* [TASK INSTRUCTIONS]: Please write out each entry that follows, keeping it exactly the same.
╭─ RECORDS FOR THIS TASK
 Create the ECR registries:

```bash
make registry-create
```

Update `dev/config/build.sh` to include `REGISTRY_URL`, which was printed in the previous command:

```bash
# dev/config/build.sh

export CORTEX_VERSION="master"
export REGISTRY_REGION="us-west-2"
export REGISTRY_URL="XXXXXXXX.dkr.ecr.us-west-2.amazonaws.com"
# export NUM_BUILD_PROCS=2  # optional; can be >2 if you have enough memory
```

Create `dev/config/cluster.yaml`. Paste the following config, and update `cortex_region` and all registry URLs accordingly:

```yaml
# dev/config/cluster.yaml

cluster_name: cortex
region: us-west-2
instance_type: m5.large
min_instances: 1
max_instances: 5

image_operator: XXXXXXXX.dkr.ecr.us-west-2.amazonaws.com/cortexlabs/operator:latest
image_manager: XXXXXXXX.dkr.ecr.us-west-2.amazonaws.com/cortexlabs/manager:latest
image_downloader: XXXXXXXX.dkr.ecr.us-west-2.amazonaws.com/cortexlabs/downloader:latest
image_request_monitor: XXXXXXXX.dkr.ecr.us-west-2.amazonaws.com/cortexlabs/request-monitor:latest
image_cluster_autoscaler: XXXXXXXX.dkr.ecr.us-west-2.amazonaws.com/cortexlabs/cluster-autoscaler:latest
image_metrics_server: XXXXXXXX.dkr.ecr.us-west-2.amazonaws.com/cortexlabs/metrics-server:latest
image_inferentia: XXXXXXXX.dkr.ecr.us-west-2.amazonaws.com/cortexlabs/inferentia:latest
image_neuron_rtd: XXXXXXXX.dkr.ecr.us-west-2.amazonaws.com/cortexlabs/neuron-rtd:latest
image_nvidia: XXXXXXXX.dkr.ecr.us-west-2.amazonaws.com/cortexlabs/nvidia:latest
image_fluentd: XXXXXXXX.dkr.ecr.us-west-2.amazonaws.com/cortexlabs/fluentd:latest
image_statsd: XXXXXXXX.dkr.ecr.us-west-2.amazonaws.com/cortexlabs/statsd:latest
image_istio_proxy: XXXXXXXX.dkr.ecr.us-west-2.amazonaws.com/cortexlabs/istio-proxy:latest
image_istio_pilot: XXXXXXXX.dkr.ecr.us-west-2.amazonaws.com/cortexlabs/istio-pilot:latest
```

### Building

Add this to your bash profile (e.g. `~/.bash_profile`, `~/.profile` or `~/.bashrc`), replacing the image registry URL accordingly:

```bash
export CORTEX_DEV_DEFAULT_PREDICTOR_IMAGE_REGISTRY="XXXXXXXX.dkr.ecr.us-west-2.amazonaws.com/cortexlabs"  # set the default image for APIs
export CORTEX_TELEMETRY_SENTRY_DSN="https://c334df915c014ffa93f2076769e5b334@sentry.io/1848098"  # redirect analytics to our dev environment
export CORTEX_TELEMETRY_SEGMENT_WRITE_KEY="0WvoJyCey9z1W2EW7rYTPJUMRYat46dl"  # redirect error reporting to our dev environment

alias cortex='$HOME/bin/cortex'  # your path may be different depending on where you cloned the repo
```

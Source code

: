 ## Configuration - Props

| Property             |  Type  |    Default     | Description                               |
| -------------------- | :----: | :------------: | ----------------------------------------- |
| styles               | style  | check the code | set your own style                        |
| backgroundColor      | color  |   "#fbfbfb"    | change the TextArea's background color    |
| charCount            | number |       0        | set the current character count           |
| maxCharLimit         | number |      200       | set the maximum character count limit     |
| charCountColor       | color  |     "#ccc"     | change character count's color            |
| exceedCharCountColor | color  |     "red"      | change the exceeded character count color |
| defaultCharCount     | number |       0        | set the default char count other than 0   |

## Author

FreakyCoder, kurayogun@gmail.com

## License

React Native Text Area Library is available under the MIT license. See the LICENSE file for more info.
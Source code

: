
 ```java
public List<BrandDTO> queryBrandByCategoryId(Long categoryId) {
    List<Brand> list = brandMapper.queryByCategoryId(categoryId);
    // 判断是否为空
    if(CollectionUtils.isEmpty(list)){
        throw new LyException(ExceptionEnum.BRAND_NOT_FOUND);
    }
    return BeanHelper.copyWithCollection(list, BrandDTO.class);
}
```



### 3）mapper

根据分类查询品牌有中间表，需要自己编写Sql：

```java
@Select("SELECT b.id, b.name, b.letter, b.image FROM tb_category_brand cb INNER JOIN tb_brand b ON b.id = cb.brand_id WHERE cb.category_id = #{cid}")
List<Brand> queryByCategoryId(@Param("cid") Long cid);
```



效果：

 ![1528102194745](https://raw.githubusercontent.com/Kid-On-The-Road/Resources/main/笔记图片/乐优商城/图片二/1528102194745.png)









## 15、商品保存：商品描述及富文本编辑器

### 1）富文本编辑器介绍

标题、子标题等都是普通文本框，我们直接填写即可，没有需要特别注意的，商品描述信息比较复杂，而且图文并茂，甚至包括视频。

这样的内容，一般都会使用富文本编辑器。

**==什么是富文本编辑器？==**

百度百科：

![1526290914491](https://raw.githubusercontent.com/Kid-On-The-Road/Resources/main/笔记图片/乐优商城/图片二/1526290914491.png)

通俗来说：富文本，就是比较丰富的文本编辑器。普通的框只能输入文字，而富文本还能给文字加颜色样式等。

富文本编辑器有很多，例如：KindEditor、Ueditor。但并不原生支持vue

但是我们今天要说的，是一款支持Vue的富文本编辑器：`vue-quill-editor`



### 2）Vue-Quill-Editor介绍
╰─
* [FINISHED TASK]:
 Create the ECR registries:

```bash
make registry-create
```

Update `dev/config/build.sh` to include `REGISTRY_URL`, which was printed in the previous command:

```bash
# dev/config/build.sh

export CORTEX_VERSION="master"
export REGISTRY_REGION="us-west-2"
export REGISTRY_URL="XXXXXXXX.dkr.ecr.us-west-2.amazonaws.com"
# export NUM_BUILD_PROCS=2  # optional; can be >2 if you have enough memory
```

Create `dev/config/cluster.yaml`. Paste the following config, and update `cortex_region` and all registry URLs accordingly:

```yaml
# dev/config/cluster.yaml

cluster_name: cortex
region: us-west-2
instance_type: m5.large
min_instances: 1
max_instances: 5

image_operator: XXXXXXXX.dkr.ecr.us-west-2.amazonaws.com/cortexlabs/operator:latest
image_manager: XXXXXXXX.dkr.ecr.us-west-2.amazonaws.com/cortexlabs/manager:latest
image_downloader: XXXXXXXX.dkr.ecr.us-west-2.amazonaws.com/cortexlabs/downloader:latest
image_request_monitor: XXXXXXXX.dkr.ecr.us-west-2.amazonaws.com/cortexlabs/request-monitor:latest
image_cluster_autoscaler: XXXXXXXX.dkr.ecr.us-west-2.amazonaws.com/cortexlabs/cluster-autoscaler:latest
image_metrics_server: XXXXXXXX.dkr.ecr.us-west-2.amazonaws.com/cortexlabs/metrics-server:latest
image_inferentia: XXXXXXXX.dkr.ecr.us-west-2.amazonaws.com/cortexlabs/inferentia:latest
image_neuron_rtd: XXXXXXXX.dkr.ecr.us-west-2.amazonaws.com/cortexlabs/neuron-rtd:latest
image_nvidia: XXXXXXXX.dkr.ecr.us-west-2.amazonaws.com/cortexlabs/nvidia:latest
image_fluentd: XXXXXXXX.dkr.ecr.us-west-2.amazonaws.com/cortexlabs/fluentd:latest
image_statsd: XXXXXXXX.dkr.ecr.us-west-2.amazonaws.com/cortexlabs/statsd:latest
image_istio_proxy: XXXXXXXX.dkr.ecr.us-west-2.amazonaws.com/cortexlabs/istio-proxy:latest
image_istio_pilot: XXXXXXXX.dkr.ecr.us-west-2.amazonaws.com/cortexlabs/istio-pilot:latest
```

### Building

Add this to your bash profile (e.g. `~/.bash_profile`, `~/.profile` or `~/.bashrc`), replacing the image registry URL accordingly:

```bash
export CORTEX_DEV_DEFAULT_PREDICTOR_IMAGE_REGISTRY="XXXXXXXX.dkr.ecr.us-west-2.amazonaws.com/cortexlabs"  # set the default image for APIs
export CORTEX_TELEMETRY_SENTRY_DSN="https://c334df915c014ffa93f2076769e5b334@sentry.io/1848098"  # redirect analytics to our dev environment
export CORTEX_TELEMETRY_SEGMENT_WRITE_KEY="0WvoJyCey9z1W2EW7rYTPJUMRYat46dl"  # redirect error reporting to our dev environment

alias cortex='$HOME/bin/cortex'  # your path may be different depending on where you cloned the repo
```

Source code

: ## Configuration - Props

| Property             |  Type  |    Default     | Description                               |
| -------------------- | :----: | :------------: | ----------------------------------------- |
| styles               | style  | check the code | set your own style                        |
| backgroundColor      | color  |   "#fbfbfb"    | change the TextArea's background color    |
| charCount            | number |       0        | set the current character count           |
| maxCharLimit         | number |      200       | set the maximum character count limit     |
| charCountColor       | color  |     "#ccc"     | change character count's color            |
| exceedCharCountColor | color  |     "red"      | change the exceeded character count color |
| defaultCharCount     | number |       0        | set the default char count other than 0   |

## Author

FreakyCoder, kurayogun@gmail.com

## License

React Native Text Area Library is available under the MIT license. See the LICENSE file for more info.
Source code

:
 ```java
public List<BrandDTO> queryBrandByCategoryId(Long categoryId) {
    List<Brand> list = brandMapper.queryByCategoryId(categoryId);
    // 判断是否为空
    if(CollectionUtils.isEmpty(list)){
        throw new LyException(ExceptionEnum.BRAND_NOT_FOUND);
    }
    return BeanHelper.copyWithCollection(list, BrandDTO.class);
}
```



### 3）mapper

根据分类查询品牌有中间表，需要自己编写Sql：

```java
@Select("SELECT b.id, b.name, b.letter, b.image FROM tb_category_brand cb INNER JOIN tb_brand b ON b.id = cb.brand_id WHERE cb.category_id = #{cid}")
List<Brand> queryByCategoryId(@Param("cid") Long cid);
```



效果：

 ![1528102194745](https://raw.githubusercontent.com/Kid-On-The-Road/Resources/main/笔记图片/乐优商城/图片二/1528102194745.png)









## 15、商品保存：商品描述及富文本编辑器

### 1）富文本编辑器介绍

标题、子标题等都是普通文本框，我们直接填写即可，没有需要特别注意的，商品描述信息比较复杂，而且图文并茂，甚至包括视频。

这样的内容，一般都会使用富文本编辑器。

**==什么是富文本编辑器？==**

百度百科：

![1526290914491](https://raw.githubusercontent.com/Kid-On-The-Road/Resources/main/笔记图片/乐优商城/图片二/1526290914491.png)

通俗来说：富文本，就是比较丰富的文本编辑器。普通的框只能输入文字，而富文本还能给文字加颜色样式等。

富文本编辑器有很多，例如：KindEditor、Ueditor。但并不原生支持vue

但是我们今天要说的，是一款支持Vue的富文本编辑器：`vue-quill-editor`



### 2）Vue-Quill-Editor介绍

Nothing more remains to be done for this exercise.